A sabedoria de Proust não é a de George Eliot, nem a de Jane Austen, mas parece existir um saber comum aos grandes romancistas, algo que poderíamos denominar “pragmatismo romanesco”, segundo o qual o verdadeiro diferencial é aquele característico dos mestres da ficção em prosa. Sobre a morte, Proust observa que ela cura o nosso anseio pela imortalidade, o que talvez seja uma ironia cruel demais para Eliot e Austen, mas que, legitimamente, leva adiante a batalha de ambas contra as ilusões. Com maior aprofundamento, Proust discerne inúmeros meios de nos dizer que eu e sociedade são irreconciliáveis, o que não significa que sejamos meros engodos, da linguagem oi dos contextos sociais. A nossa personalidade, como diz Proust, é um “múltiplo exército” , constatação implícita em George Eliot e visível em Proust, como convém ao “romance entre romances” por ele criado, que alcança um momento de verdadeira grandeza ao se atrever a definir a perdida Albertina como “grande deusa do Tempo”. Nós podemos dizer o mesmo com relação a Dorothea Brooke, personagem de Eliot em Middlemarch, ou Emma Woodhouse, idealizada por Austen, mas as respectivas criadoras não podiam fazê-lo; Proust ensina-nos a profetizar e a ter ciume, retrospectivamente, quando aprendemos a ver seus personagens como divindades do tempo, e insinua que as duas sensações são, na verdade, uma só. Os heróis e heroínas por ele criados são como os deuses em Homero, igualmente consumidos pelo ciúme e pela rivalidade.
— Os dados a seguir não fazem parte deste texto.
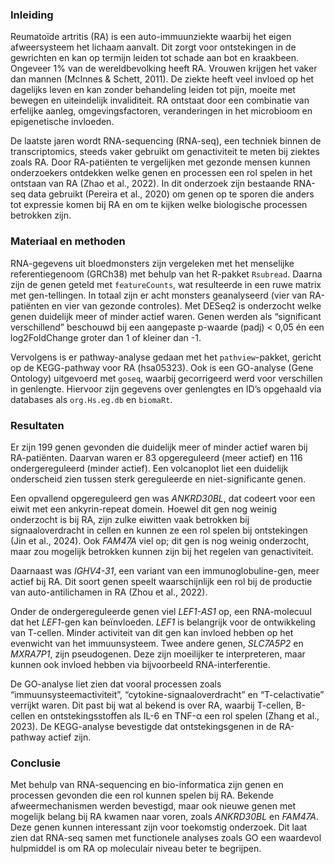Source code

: 
### Inleiding
Reumatoïde artritis (RA) is een auto-immuunziekte waarbij het eigen afweersysteem het lichaam aanvalt. Dit zorgt voor ontstekingen in de gewrichten en kan op termijn leiden tot schade aan bot en kraakbeen. Ongeveer 1% van de wereldbevolking heeft RA. Vrouwen krijgen het vaker dan mannen (McInnes & Schett, 2011). De ziekte heeft veel invloed op het dagelijks leven en kan zonder behandeling leiden tot pijn, moeite met bewegen en uiteindelijk invaliditeit. RA ontstaat door een combinatie van erfelijke aanleg, omgevingsfactoren, veranderingen in het microbioom en epigenetische invloeden.

De laatste jaren wordt RNA-sequencing (RNA-seq), een techniek binnen de transcriptomics, steeds vaker gebruikt om genactiviteit te meten bij ziektes zoals RA. Door RA-patiënten te vergelijken met gezonde mensen kunnen onderzoekers ontdekken welke genen en processen een rol spelen in het ontstaan van RA (Zhao et al., 2022). In dit onderzoek zijn bestaande RNA-seq data gebruikt (Pereira et al., 2020) om genen op te sporen die anders tot expressie komen bij RA en om te kijken welke biologische processen betrokken zijn.

### Materiaal en methoden
RNA-gegevens uit bloedmonsters zijn vergeleken met het menselijke referentiegenoom (GRCh38) met behulp van het R-pakket `Rsubread`. Daarna zijn de genen geteld met `featureCounts`, wat resulteerde in een ruwe matrix met gen-tellingen. In totaal zijn er acht monsters geanalyseerd (vier van RA-patiënten en vier van gezonde controles). Met DESeq2 is onderzocht welke genen duidelijk meer of minder actief waren. Genen werden als “significant verschillend” beschouwd bij een aangepaste p-waarde (padj) < 0,05 én een log2FoldChange groter dan 1 of kleiner dan -1.

Vervolgens is er pathway-analyse gedaan met het `pathview`-pakket, gericht op de KEGG-pathway voor RA (hsa05323). Ook is een GO-analyse (Gene Ontology) uitgevoerd met `goseq`, waarbij gecorrigeerd werd voor verschillen in genlengte. Hiervoor zijn gegevens over genlengtes en ID’s opgehaald via databases als `org.Hs.eg.db` en `biomaRt`.

### Resultaten
Er zijn 199 genen gevonden die duidelijk meer of minder actief waren bij RA-patiënten. Daarvan waren er 83 opgereguleerd (meer actief) en 116 ondergereguleerd (minder actief). Een volcanoplot liet een duidelijk onderscheid zien tussen sterk gereguleerde en niet-significante genen.

Een opvallend opgereguleerd gen was *ANKRD30BL*, dat codeert voor een eiwit met een ankyrin-repeat domein. Hoewel dit gen nog weinig onderzocht is bij RA, zijn zulke eiwitten vaak betrokken bij signaaloverdracht in cellen en kunnen ze een rol spelen bij ontstekingen (Jin et al., 2024). Ook *FAM47A* viel op; dit gen is nog weinig onderzocht, maar zou mogelijk betrokken kunnen zijn bij het regelen van genactiviteit.

Daarnaast was *IGHV4-31*, een variant van een immunoglobuline-gen, meer actief bij RA. Dit soort genen speelt waarschijnlijk een rol bij de productie van auto-antilichamen in RA (Zhou et al., 2022).

Onder de ondergereguleerde genen viel *LEF1-AS1* op, een RNA-molecuul dat het *LEF1*-gen kan beïnvloeden. *LEF1* is belangrijk voor de ontwikkeling van T-cellen. Minder activiteit van dit gen kan invloed hebben op het evenwicht van het immuunsysteem. Twee andere genen, *SLC7A5P2* en *MXRA7P1*, zijn pseudogenen. Deze zijn moeilijker te interpreteren, maar kunnen ook invloed hebben via bijvoorbeeld RNA-interferentie.

De GO-analyse liet zien dat vooral processen zoals “immuunsysteemactiviteit”, “cytokine-signaaloverdracht” en “T-celactivatie” verrijkt waren. Dit past bij wat al bekend is over RA, waarbij T-cellen, B-cellen en ontstekingsstoffen als IL-6 en TNF-α een rol spelen (Zhang et al., 2023). De KEGG-analyse bevestigde dat ontstekingsgenen in de RA-pathway actief zijn.

### Conclusie
Met behulp van RNA-sequencing en bio-informatica zijn genen en processen gevonden die een rol kunnen spelen bij RA. Bekende afweermechanismen werden bevestigd, maar ook nieuwe genen met mogelijk belang bij RA kwamen naar voren, zoals *ANKRD30BL* en *FAM47A*. Deze genen kunnen interessant zijn voor toekomstig onderzoek. Dit laat zien dat RNA-seq samen met functionele analyses zoals GO een waardevol hulpmiddel is om RA op moleculair niveau beter te begrijpen.
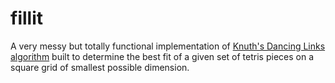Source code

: # fillit

A very messy but totally functional implementation of [Knuth's Dancing Links algorithm](https://en.wikipedia.org/wiki/Dancing_Links)
built to determine the best fit of a given set of tetris pieces on a square grid of smallest possible dimension.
A despeito do poder de cura de Proust, hoje não sou capaz de ler um romance como o fazia há meio século, quando me entregava àquilo que lia. Meu primeiro amor (se não me falha a memória) não foi uma menina de carne e osso, mas Marry South, personagem de Thomas Hardy em The Woodlanders, e sofri terrivelmente quando ela corta os lindos cabelos para poder vendê-los. Poucas experiências equiparam-se à realidade de se apaixonar por uma heroína, e pelo livro que conta a sua história. A chegada da velhice pode ser mantida pelo aprofundamento da visão que se tem de Proust. Como ler o romance? Com carinho, se o livro mostra-se capaz de abarcar o nosso afeto; e com ciúme, porque o romance pode se tornar a imagem dos nossos limites em termos de tempo e lugar, ainda que seja capaz de oferecer-nos a bênção proustiana: mais vida.

BOOM, Harold. “Como e por que ler”. Tradução: José Roberto O’Shea. Editora Objetiva, 2001.